TASK INPUTS:
---+---

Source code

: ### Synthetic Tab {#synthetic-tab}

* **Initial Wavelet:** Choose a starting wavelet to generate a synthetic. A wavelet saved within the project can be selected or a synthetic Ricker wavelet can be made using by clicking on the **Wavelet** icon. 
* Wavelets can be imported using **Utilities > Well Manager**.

---+---

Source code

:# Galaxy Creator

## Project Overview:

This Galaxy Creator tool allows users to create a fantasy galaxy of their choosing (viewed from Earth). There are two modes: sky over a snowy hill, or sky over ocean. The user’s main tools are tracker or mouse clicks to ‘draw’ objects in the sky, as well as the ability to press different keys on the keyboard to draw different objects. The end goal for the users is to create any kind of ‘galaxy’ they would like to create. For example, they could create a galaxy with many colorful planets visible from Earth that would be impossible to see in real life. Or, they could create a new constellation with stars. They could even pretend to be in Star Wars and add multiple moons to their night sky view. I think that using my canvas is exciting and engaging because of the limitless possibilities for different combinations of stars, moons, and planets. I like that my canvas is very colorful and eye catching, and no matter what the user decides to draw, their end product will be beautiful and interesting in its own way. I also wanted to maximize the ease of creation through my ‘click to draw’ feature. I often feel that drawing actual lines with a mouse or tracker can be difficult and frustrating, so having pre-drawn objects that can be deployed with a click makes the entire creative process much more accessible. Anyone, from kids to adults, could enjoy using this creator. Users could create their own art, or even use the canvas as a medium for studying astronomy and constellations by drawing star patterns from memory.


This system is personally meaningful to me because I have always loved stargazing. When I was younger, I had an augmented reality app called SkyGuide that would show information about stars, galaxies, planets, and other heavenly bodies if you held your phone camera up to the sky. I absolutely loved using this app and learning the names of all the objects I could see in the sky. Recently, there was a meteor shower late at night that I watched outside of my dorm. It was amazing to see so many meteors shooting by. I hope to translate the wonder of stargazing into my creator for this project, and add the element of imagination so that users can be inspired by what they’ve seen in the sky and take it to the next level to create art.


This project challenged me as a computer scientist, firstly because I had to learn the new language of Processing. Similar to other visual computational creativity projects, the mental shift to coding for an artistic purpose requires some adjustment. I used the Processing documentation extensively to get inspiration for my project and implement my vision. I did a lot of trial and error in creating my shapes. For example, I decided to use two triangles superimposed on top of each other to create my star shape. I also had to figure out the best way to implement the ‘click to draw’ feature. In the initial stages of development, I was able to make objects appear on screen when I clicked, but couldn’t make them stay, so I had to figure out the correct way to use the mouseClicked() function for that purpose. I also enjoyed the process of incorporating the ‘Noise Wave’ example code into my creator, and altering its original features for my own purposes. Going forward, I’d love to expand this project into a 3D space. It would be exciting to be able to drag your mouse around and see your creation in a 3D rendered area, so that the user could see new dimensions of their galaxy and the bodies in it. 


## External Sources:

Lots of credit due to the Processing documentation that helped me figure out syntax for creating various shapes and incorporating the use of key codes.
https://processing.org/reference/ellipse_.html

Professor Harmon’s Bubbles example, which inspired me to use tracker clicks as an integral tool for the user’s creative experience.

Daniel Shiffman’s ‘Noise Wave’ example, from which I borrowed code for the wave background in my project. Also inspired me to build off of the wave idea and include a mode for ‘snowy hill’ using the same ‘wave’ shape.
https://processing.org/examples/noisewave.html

---+---

REQUIRED WORK: Nothing but a number should be given: the count of lines in the material where the string "which" occurs.

TASK RESPONSE: 2